Search the entries for the word "then" and pull out each line that has it.

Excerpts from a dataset
____

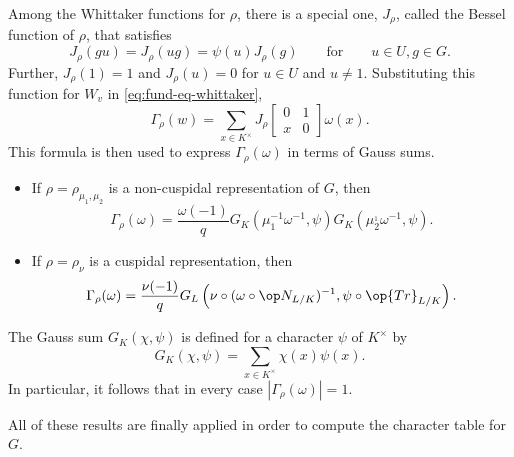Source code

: \documentclass[../main.tex]{subfiles}
\begin{document}
Among the Whittaker functions for $\rho$, there is a special one, $J_\rho$, called the Bessel function of $\rho$, that satisfies
\[J_\rho(gu)=J_\rho(ug)=\psi(u)J_\rho(g)\qquad\text{for}\qquad u\in U,g\in G.\]
Further, $J_\rho(1)=1$ and $J_\rho(u)=0$ for $u\in U$ and $u\ne1$. Substituting this function for $W_v$ in \eqref{eq:fund-eq-whittaker},
\[\Gamma_\rho(w)=\sum_{x\in K^\times}J_\rho\begin{bmatrix}
	0 & 1 \\
	x & 0
\end{bmatrix}\omega(x).\]
This formula is then used to express $\Gamma_\rho(\omega)$ in terms of Gauss sums.
\begin{itemize}
	\item If $\rho=\rho_{\mu_1,\mu_2}$ is a non-cuspidal representation of $G$, then
	\[\Gamma_\rho(\omega)=\frac{\omega(-1)}qG_K\left(\mu_1^{-1}\omega^{-1},\psi\right)G_K\left(\mu_2^{_1}\omega^{-1},\psi\right).\]
	\item If $\rho=\rho_\nu$ is a cuspidal representation, then
	\[\Gamma_\rho(\omega)=\frac{\nu(-1)}qG_L\left(\nu\circ(\omega\circ{\op N_{L/K}})^{-1},\psi\circ\op{Tr}_{L/K}\right).\]
\end{itemize}
The Gauss sum $G_K(\chi,\psi)$ is defined for a character $\psi$ of $K^\times$ by
\[G_K(\chi,\psi)=\sum_{x\in K^\times}\chi(x)\psi(x).\]
In particular, it follows that in every case $|\Gamma_\rho(\omega)|=1$.

All of these results are finally applied in order to compute the character table for $G$.
\end{document}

____

=== Answer to this exercise ===
This formula is then used to express $\Gamma_\rho(\omega)$ in terms of Gauss sums.
	\item If $\rho=\rho_{\mu_1,\mu_2}$ is a non-cuspidal representation of $G$, then
	\item If $\rho=\rho_\nu$ is a cuspidal representation, then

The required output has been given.